## [Plain-text document sources]
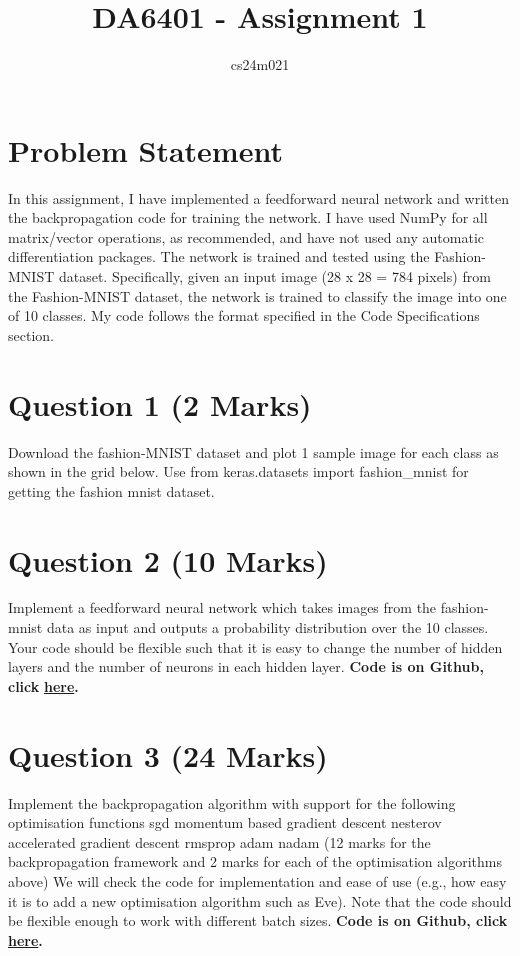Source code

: \documentclass{article}
\title{DA6401 - Assignment 1}
\author{%
cs24m021
}
\begin{document}
\maketitle

\section{Problem Statement}
In this assignment, I have implemented a feedforward neural network and written the backpropagation code for training the network. I have used NumPy for all matrix/vector operations, as recommended, and have not used any automatic differentiation packages. The network is trained and tested using the Fashion-MNIST dataset. Specifically, given an input image (28 x 28 = 784 pixels) from the Fashion-MNIST dataset, the network is trained to classify the image into one of 10 classes. My code follows the format specified in the Code Specifications section.

\section{Question 1 (2 Marks)}
Download the fashion-MNIST dataset and plot 1 sample image for each class as shown in the grid below. Use from keras.datasets import fashion_mnist for getting the fashion mnist dataset.
\section{Question 2 (10 Marks)}
Implement a feedforward neural network which takes images from the fashion-mnist data as input and outputs a probability distribution over the 10 classes.
Your code should be flexible such that it is easy to change the number of hidden layers and the number of neurons in each hidden layer.
\textbf{Code is on Github, click }\href{https://github.com/karan757527/DA6401_Assignment1/blob/main/questions/Question2.py}{\textbf{here}}\textbf{.}

\section{Question 3 (24 Marks)}
Implement the backpropagation algorithm with support for the following optimisation functions 
sgd
momentum based gradient descent
nesterov accelerated gradient descent
rmsprop
adam
nadam
(12 marks for the backpropagation framework and 2 marks for each of the optimisation algorithms above)
We will check the code for implementation and ease of use (e.g., how easy it is to add a new optimisation algorithm such as Eve). Note that the code should be flexible enough to work with different batch sizes.
\textbf{Code is on Github, click }\href{https://github.com/karan757527/DA6401_Assignment1/blob/main/questions/Question3.py}{\textbf{here}}\textbf{.}
\end{document}
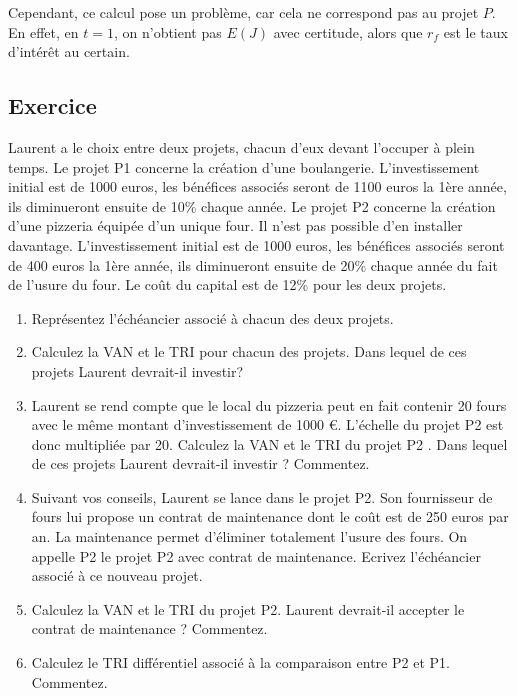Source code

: \documentclass[a4paper, 12pt]{report}
\begin{document}
Cependant, ce calcul pose un problème, car cela ne correspond pas au projet \( P \). En effet, en \( t = 1 \), on n’obtient pas \( E(J) \) avec certitude, alors que \( r_f \) est le taux d’intérêt au certain.

\subsection{Exercice}

Laurent a le choix entre deux projets, chacun d'eux devant l'occuper à plein temps. Le projet   P1 concerne la création d'une boulangerie. L'investissement initial est de 1000 euros, les bénéfices associés seront de 1100 euros la 1ère année, ils diminueront ensuite de 10\% chaque année. Le projet  P2  concerne la création d’une pizzeria équipée d’un unique four. Il n'est pas possible d'en installer davantage. L'investissement initial est de 1000 euros, les bénéfices associés seront de 400 euros la 1ère année, ils diminueront ensuite de 20\% chaque année du fait de l'usure du four. Le coût du capital est de 12\% pour les deux projets.
\begin{enumerate}
	\item Représentez l'échéancier associé à chacun des deux projets.
	\item Calculez la VAN et le TRI pour chacun des projets. Dans lequel de ces projets Laurent devrait-il investir?
	\item Laurent se rend compte que le local du pizzeria peut en fait contenir 20 fours avec le même montant d'investissement de 1000 €. L'échelle du projet P2 est donc multipliée par 20. Calculez la VAN et le TRI du projet P2 . Dans lequel de ces projets  Laurent devrait-il investir ? Commentez.
	\item Suivant vos conseils, Laurent se lance dans le projet  P2. Son fournisseur de fours lui propose un contrat de maintenance dont le coût est de 250 euros par an. La maintenance permet d'éliminer totalement l'usure des fours. On appelle  P2 le projet P2  avec contrat de maintenance. Ecrivez l'échéancier associé à ce nouveau projet. 
	\item Calculez la VAN et le TRI du projet  P2. Laurent devrait-il accepter le contrat de maintenance ? Commentez.
	\item Calculez le TRI différentiel associé à la comparaison entre   P2  et P1. Commentez.
	
\end{enumerate}
\end{document}
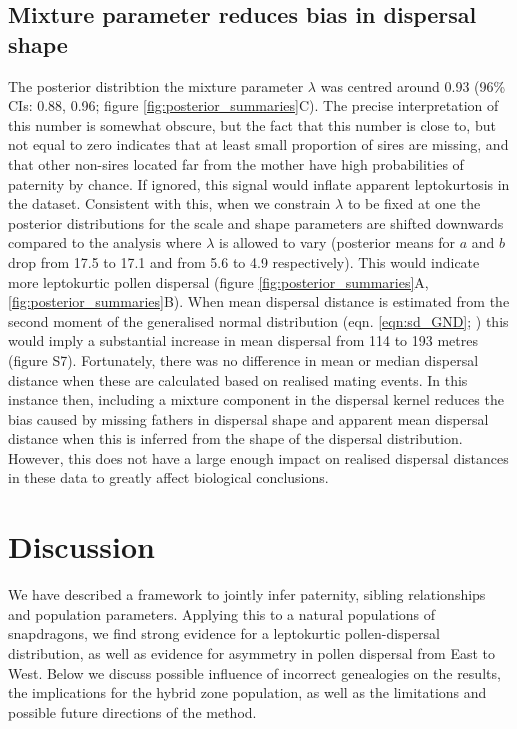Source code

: \documentclass[10pt, a4paper, twocolumn]{article} %
\begin{document}
\subsection{Mixture parameter reduces bias in dispersal shape}

The posterior distribtion the mixture parameter $\lambda$ was centred around 0.93 (96\% CIs: 0.88, 0.96; figure \ref{fig:posterior_summaries}C).
The precise interpretation of this number is somewhat obscure, but the fact that this number is close to, but not equal to zero indicates that at least small proportion of sires are missing, and that other non-sires located far from the mother have high probabilities of paternity by chance.
If ignored, this signal would inflate apparent leptokurtosis in the dataset.
Consistent with this, when we constrain $\lambda$ to be fixed at one the posterior distributions for the scale and shape parameters are shifted downwards compared to the analysis where $\lambda$ is allowed to vary (posterior means for $a$ and $b$ drop from 17.5 to 17.1 and from 5.6 to 4.9 respectively).
This would indicate more leptokurtic pollen dispersal (figure \ref{fig:posterior_summaries}A, \ref{fig:posterior_summaries}B).
When mean dispersal distance is estimated from the second moment of the generalised normal distribution (eqn. \ref{eqn:sd_GND}; \cite{clark1998trees}) this would imply a substantial increase in mean dispersal from 114 to 193 metres (figure S7).
Fortunately, there was no difference in mean or median dispersal distance when these are calculated based on realised mating events.
In this instance then, including a mixture component in the dispersal kernel reduces the bias caused by missing fathers in dispersal shape and apparent mean dispersal distance when this is inferred from the shape of the dispersal distribution.
However, this does not have a large enough impact on realised dispersal distances in these data to greatly affect biological conclusions.

\section{Discussion}

We have described a framework to jointly infer paternity, sibling relationships and population parameters. 
Applying this to a natural populations of snapdragons, we find strong evidence for a leptokurtic pollen-dispersal distribution, as well as evidence for asymmetry in pollen dispersal from East to West.
Below we discuss possible influence of incorrect genealogies on the results, the implications for the hybrid zone population, as well as the limitations and possible future directions of the method.
\end{document}
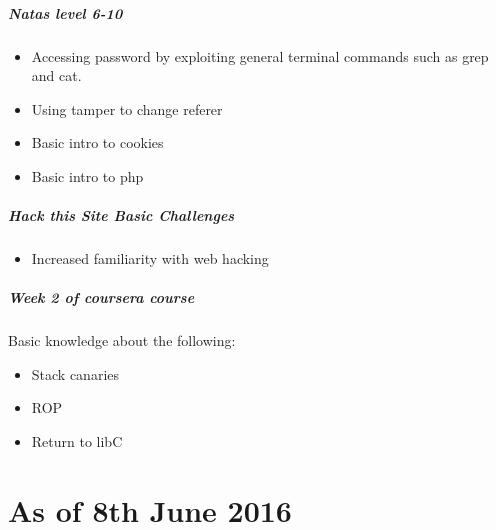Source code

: \documentclass{article}
\begin{document}
\subparagraph{Natas level 6-10}
    \begin{itemize}
    \item Accessing password by exploiting general terminal commands such as grep and cat.
    \item Using tamper to change referer 
    \item Basic intro to cookies
    \item Basic intro to php
    \end{itemize}    
\subparagraph{Hack this Site Basic Challenges}
    \begin{itemize}
    \item Increased familiarity with web hacking
    \end{itemize} 
\subparagraph{Week 2 of coursera course}
    Basic knowledge about the following:
    \begin{itemize}
    \item Stack canaries
    \item ROP
    \item Return to libC
    \end{itemize} 

\newpage
\section*{As of 8th June 2016}
\end{document}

## [TRY IT]
Using the data above, show each line where "documentclass" occurs.

## [YOUR RESPONSE]
: \documentclass{article}
: \documentclass[a4paper, 12pt]{report}
: \documentclass[10pt, a4paper, twocolumn]{article} %
: \documentclass{article}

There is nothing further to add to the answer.